Consul General of the Czech Republic in Los Angeles
- In office December 2020 – August 2025
- Preceded by: Pavol Šepeľák
- Succeeded by: Arnošt Kareš

Ambassador of the Czech Republic to the Republic of the Philippines
- In office July 2014 – December 2018
- Preceded by: Josef Rychtar
- Succeeded by: Jana Šedivá

Ambassador of the Czech Republic to the Republic of Korea
- In office August 2008 – July 2014
- Preceded by: Tomáš Smetánka
- Succeeded by: Tomáš Husák

Ambassador of the Czech Republic to the Republic of Zimbabwe
- In office May 2000 – September 2006
- Preceded by: Jaroslav Siro
- Succeeded by: Václav Jílek

Personal details
- Born: 4 August 1964 (age 62) Prague, Czechoslovakia
- Spouse: Michaela Vovková
- Children: Sebastián Olša
- Parent(s): Jaroslav Olša, Vlasta Horáková
- Alma mater: Charles University, Prague
- Profession: Diplomat and writer

= Jaroslav Olša Jr. =

Czech diplomat

Jaroslav Olša Jr. (born 4 August 1964) is a Czech diplomat and writer. His posts include those of Ambassador to Zimbabwe (2000–2006), South Korea (2008–2014) and the Philippines (2014–2018). and Consul General in Los Angeles (2020–2025). He has written books on the history, art and literature of Asia and Africa.

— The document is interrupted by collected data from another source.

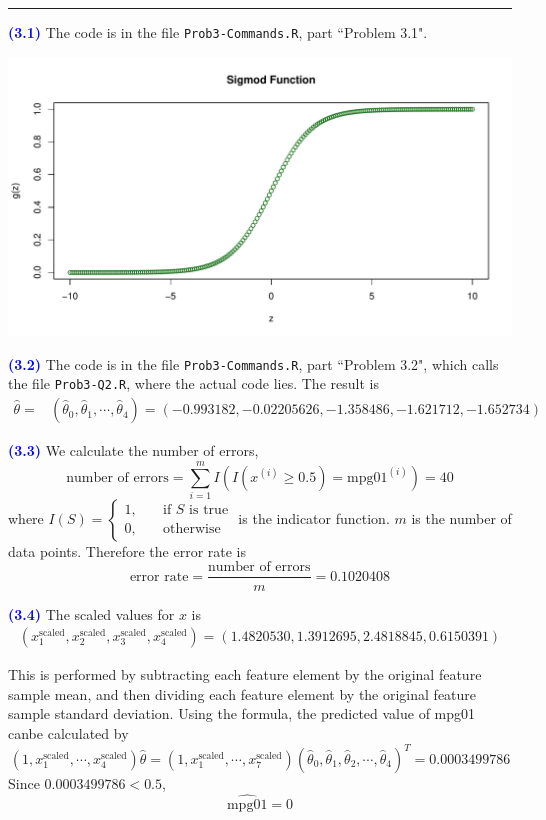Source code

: \documentclass[a4paper,12pt]{article}
\newcommand{\code}[1]{\texttt{#1}}
\newcommand{\qnum}[1]{\noindent\textcolor{blue}{\textbf{(#1)}}}
\newcommand{\tx}[1]{\text{#1}}
\newcommand{\ba}{\[\begin{aligned}}
\newcommand{\ea}{\end{aligned}\]}
\newcommand{\sep}{\begin{center}\textcolor{gray}{\rule{\textwidth}{0.75pt}}\end{center}}
\begin{document}
\sep 


\qnum{3.1}
The code is in the file \code{Prob3-Commands.R}, part ``Problem 3.1".
\begin{center}
    \includegraphics[width=0.9\linewidth]{Images/Prob3-1.pdf}
\end{center}
\bigskip


\qnum{3.2}
The code is in the file \code{Prob3-Commands.R}, part ``Problem 3.2", which calls the file \code{Prob3-Q2.R}, where the actual code lies.
The result is 
\ba 
    \hat\theta
    =& (\hat\theta_0, \hat\theta_1, \cdots, \hat\theta_4)
    = ( -0.993182, -0.02205626, -1.358486, -1.621712, -1.652734 )
\ea 




\qnum{3.3}
We calculate the number of errors, 
\[
    \tx{number of errors} = 
    \sum_{i = 1}^m I(I(x^{(i)}\ge 0.5) = \tx{mpg01}^{(i)}) = 40
\]
where $I(S) = \left\{\begin{aligned}
    1,\quad &\tx{if } S \tx{ is true}\\
    0,\quad &\tx{otherwise}
\end{aligned}\right.$ is the indicator function. $m$ is the number of data points.
Therefore the error rate is 
\[
   \tx{error rate} = \frac{\tx{number of errors}}{m} = 0.1020408
\]
\bigskip


\qnum{3.4}
The scaled values for $x$ is 
\ba 
     (x_1^{\tx{scaled}}, x_2^{\tx{scaled}},x_3^{\tx{scaled}} ,x_4^{\tx{scaled}})
    = (  1.4820530,    1.3912695,    2.4818845,    0.6150391)
\ea 

This is performed by subtracting each feature element by the original feature sample mean, and then dividing each feature element by the original feature sample standard deviation.
Using the formula, the predicted value of mpg01 canbe calculated by
\[
    (1,x_1^{\tx{scaled}},\cdots,x_4^{\tx{scaled}})\hat\theta =  (1,x_1^{\tx{scaled}},\cdots,x_7^{\tx{scaled}})(\hat\theta_0, \hat\theta_1, \hat\theta_2, \cdots, \hat\theta_4)^T
    = 0.0003499786
\]
Since $0.0003499786<0.5$,
\[
    \hat{\tx{mpg01}} = 0
\]
\end{document}
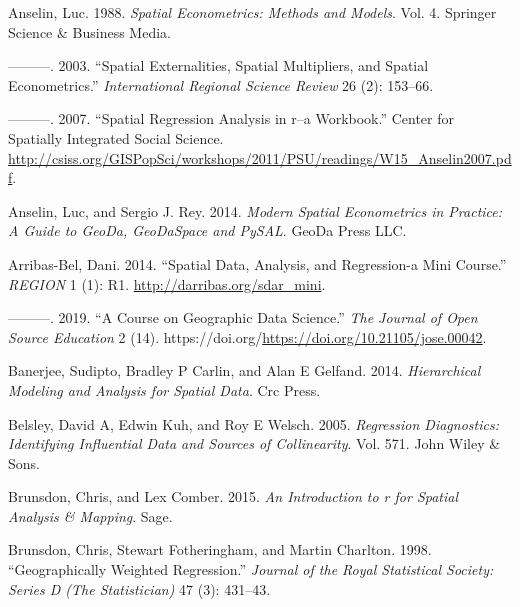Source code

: \documentclass[
  letterpaper,
  krantz2]{style/krantz}
\newlength{\cslhangindent}
\newlength{\cslentryspacingunit} %
\newenvironment{CSLReferences}[2] %
 {%
  \setlength{\parindent}{0pt}
  \ifodd #1
  \let\oldpar\par
  \def\par{\hangindent=\cslhangindent\oldpar}
  \fi
  \setlength{\parskip}{#2\cslentryspacingunit}
 }%
 {}
\begin{document}
\hypertarget{refs}{}
\begin{CSLReferences}{1}{0}
\leavevmode{}%
Anselin, Luc. 1988. \emph{Spatial Econometrics: Methods and Models}.
Vol. 4. Springer Science \& Business Media.

\leavevmode{}%
---------. 2003. {``Spatial Externalities, Spatial Multipliers, and
Spatial Econometrics.''} \emph{International Regional Science Review} 26
(2): 153--66.

\leavevmode{}%
---------. 2007. {``Spatial Regression Analysis in r--a Workbook.''}
Center for Spatially Integrated Social Science.
\url{http://csiss.org/GISPopSci/workshops/2011/PSU/readings/W15_Anselin2007.pdf}.

\leavevmode{}%
Anselin, Luc, and Sergio J. Rey. 2014. \emph{Modern Spatial Econometrics
in Practice: A Guide to GeoDa, GeoDaSpace and PySAL}. GeoDa Press LLC.

\leavevmode{}%
Arribas-Bel, Dani. 2014. {``Spatial Data, Analysis, and Regression-a
Mini Course.''} \emph{REGION} 1 (1): R1.
\url{http://darribas.org/sdar_mini}.

\leavevmode{}%
---------. 2019. {``A Course on Geographic Data Science.''} \emph{The
Journal of Open Source Education} 2 (14).
https://doi.org/\url{https://doi.org/10.21105/jose.00042}.

\leavevmode{}%
Banerjee, Sudipto, Bradley P Carlin, and Alan E Gelfand. 2014.
\emph{Hierarchical Modeling and Analysis for Spatial Data}. Crc Press.

\leavevmode{}%
Belsley, David A, Edwin Kuh, and Roy E Welsch. 2005. \emph{Regression
Diagnostics: Identifying Influential Data and Sources of Collinearity}.
Vol. 571. John Wiley \& Sons.

\leavevmode{}%
Brunsdon, Chris, and Lex Comber. 2015. \emph{An Introduction to r for
Spatial Analysis \& Mapping}. Sage.

\leavevmode{}%
Brunsdon, Chris, Stewart Fotheringham, and Martin Charlton. 1998.
{``Geographically Weighted Regression.''} \emph{Journal of the Royal
Statistical Society: Series D (The Statistician)} 47 (3): 431--43.


\end{CSLReferences}
\end{document}
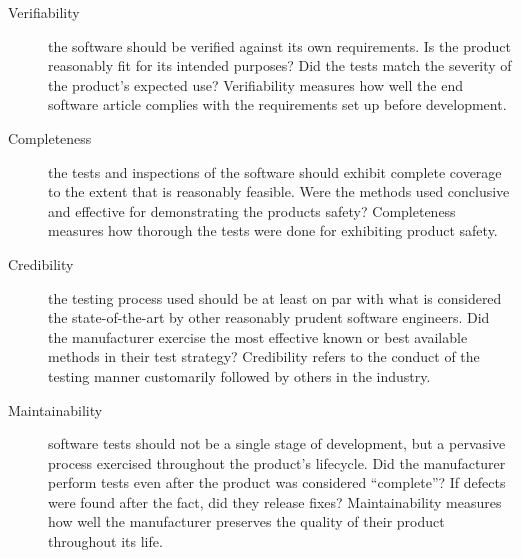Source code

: \begin{description}
\item[Verifiability] the software should be verified against its own
requirements. Is the product reasonably fit for its intended purposes? Did the
tests match the severity of the product's expected use? Verifiability measures
how well the end software article complies with the requirements set up before
development.
\item[Completeness] the tests and inspections of the software should exhibit
complete coverage to the extent that is reasonably feasible. Were the methods
used conclusive and effective for demonstrating the products safety?
Completeness measures how thorough the tests were done for exhibiting product
safety.
\item[Credibility] the testing process used should be at least on par with what
is considered the state-of-the-art by other reasonably prudent software
engineers. Did the manufacturer exercise the most effective known or best
available methods in their test strategy? Credibility refers to the conduct of
the testing manner customarily followed by others in the industry.
\item[Maintainability] software tests should not be a single stage of
development, but a pervasive process exercised throughout the product's
lifecycle. Did the manufacturer perform tests even after the product was
considered ``complete''? If defects were found after the fact, did they release
fixes? Maintainability measures how well the manufacturer preserves the quality
of their product throughout its life.
\end{description}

He is a science fiction editor, translator and bibliographer. He is also the author of books and articles on history, culture and literature of Asia and Africa and historical relations of the non-European countries with the Czech Lands. He has published articles about science fiction and edited over a dozen anthologies of Czech and international science fiction. He has written for a wide-range of publications such as the Czech edition of National Geographic, Nový Orient (New Orient), Světová literatura (World Literature), Mezinárodní politika (Foreign Policy), Mezinárodní vztahy (International Relations). He has contributed to various other Czech and foreign-language encyclopedias. He was also a curator of art exhibitions, member of the jury of 2011 Bucheon International Fantastic Film Festival, and initiated numerous cultural exchanges and activities.

== Science fiction ==

In 1986 he established the Czechoslovak samizdat fanzine Ikarie, named after the Czech science fiction film Ikarie XB-1. Its issues were titled Ikarie XB-1, Ikarie XB-2, and so on. In 1990, the magazine became a professional monthly under the title Ikarie, with Olša as deputy editor for the first year. It later changed its title to XB-1, and closed down in 2024. Together with Alexandre Hlinka, Olša established a science fiction publishing house, AFSF, which published over 70 titles until the late 1990s.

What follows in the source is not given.